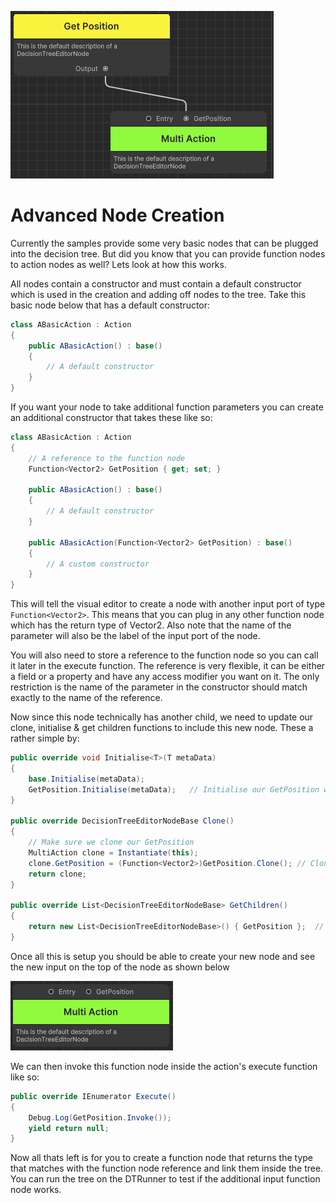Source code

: ![banner](Resources/AdvancedNodeCreation.png)

# Advanced Node Creation

Currently the samples provide some very basic nodes that can be plugged into the decision tree. But did you know that you can provide function nodes to action nodes as well? Lets look at how this works.

All nodes contain a constructor and must contain a default constructor which is used in the creation and adding off nodes to the tree. Take this basic node below that has a default constructor:

```c#
class ABasicAction : Action 
{
    public ABasicAction() : base()
    {
        // A default constructor
    }
}
```

If you want your node to take additional function parameters you can create an additional constructor that takes these like so:

```c#
class ABasicAction : Action 
{
    // A reference to the function node
    Function<Vector2> GetPosition { get; set; }

    public ABasicAction() : base()
    {
        // A default constructor
    }

    public ABasicAction(Function<Vector2> GetPosition) : base()
    {
        // A custom constructor
    }
}
```

This will tell the visual editor to create a node with another input port of type `Function<Vector2>`. This means that you can plug in any other function node which has the return type of Vector2. Also note that the name of the parameter will also be the label of the input port of the node.

You will also need to store a reference to the function node so you can call it later in the execute function. The reference is very flexible, it can be either a field or a property and have any access modifier you want on it. The only restriction is the name of the parameter in the constructor should match exactly to the name of the reference.

Now since this node technically has another child, we need to update our clone, initialise & get children functions to include this new node. These a rather simple by:

```c#
public override void Initialise<T>(T metaData)
{
    base.Initialise(metaData);
    GetPosition.Initialise(metaData);   // Initialise our GetPosition with metaData also
}

public override DecisionTreeEditorNodeBase Clone()
{
    // Make sure we clone our GetPosition
    MultiAction clone = Instantiate(this);
    clone.GetPosition = (Function<Vector2>)GetPosition.Clone(); // Clone has to be explicitly cast to the type we want since it cannot be infered.
    return clone;
}

public override List<DecisionTreeEditorNodeBase> GetChildren()
{
    return new List<DecisionTreeEditorNodeBase>() { GetPosition };  // Return our GetPosition as a child of this node
}
```

Once all this is setup you should be able to create your new node and see the new input on the top of the node as shown below

![actionnode](Resources/MultiInputActionNode.png)

We can then invoke this function node inside the action's execute function like so:

```c#
public override IEnumerator Execute()
{
    Debug.Log(GetPosition.Invoke());
    yield return null;
}
```

Now all thats left is for you to create a function node that returns the type that matches with the function node reference and link them inside the tree. You can run the tree on the DTRunner to test if the additional input function node works.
++++++++++++++++++++
→ **BRIEF**
I would like the material above returned exactly as it stands, without its pictures.

→ **EXPECTED ANSWER**
Source code

: ![banner](Resources/AdvancedNodeCreation.png)

# Advanced Node Creation

Currently the samples provide some very basic nodes that can be plugged into the decision tree. But did you know that you can provide function nodes to action nodes as well? Lets look at how this works.

All nodes contain a constructor and must contain a default constructor which is used in the creation and adding off nodes to the tree. Take this basic node below that has a default constructor:

```c#
class ABasicAction : Action 
{
    public ABasicAction() : base()
    {
        // A default constructor
    }
}
```

If you want your node to take additional function parameters you can create an additional constructor that takes these like so:

```c#
class ABasicAction : Action 
{
    // A reference to the function node
    Function<Vector2> GetPosition { get; set; }

    public ABasicAction() : base()
    {
        // A default constructor
    }

    public ABasicAction(Function<Vector2> GetPosition) : base()
    {
        // A custom constructor
    }
}
```

This will tell the visual editor to create a node with another input port of type `Function<Vector2>`. This means that you can plug in any other function node which has the return type of Vector2. Also note that the name of the parameter will also be the label of the input port of the node.

You will also need to store a reference to the function node so you can call it later in the execute function. The reference is very flexible, it can be either a field or a property and have any access modifier you want on it. The only restriction is the name of the parameter in the constructor should match exactly to the name of the reference.

Now since this node technically has another child, we need to update our clone, initialise & get children functions to include this new node. These a rather simple by:

```c#
public override void Initialise<T>(T metaData)
{
    base.Initialise(metaData);
    GetPosition.Initialise(metaData);   // Initialise our GetPosition with metaData also
}

public override DecisionTreeEditorNodeBase Clone()
{
    // Make sure we clone our GetPosition
    MultiAction clone = Instantiate(this);
    clone.GetPosition = (Function<Vector2>)GetPosition.Clone(); // Clone has to be explicitly cast to the type we want since it cannot be infered.
    return clone;
}

public override List<DecisionTreeEditorNodeBase> GetChildren()
{
    return new List<DecisionTreeEditorNodeBase>() { GetPosition };  // Return our GetPosition as a child of this node
}
```

Once all this is setup you should be able to create your new node and see the new input on the top of the node as shown below

![actionnode](Resources/MultiInputActionNode.png)

We can then invoke this function node inside the action's execute function like so:

```c#
public override IEnumerator Execute()
{
    Debug.Log(GetPosition.Invoke());
    yield return null;
}
```

Now all thats left is for you to create a function node that returns the type that matches with the function node reference and link them inside the tree. You can run the tree on the DTRunner to test if the additional input function node works.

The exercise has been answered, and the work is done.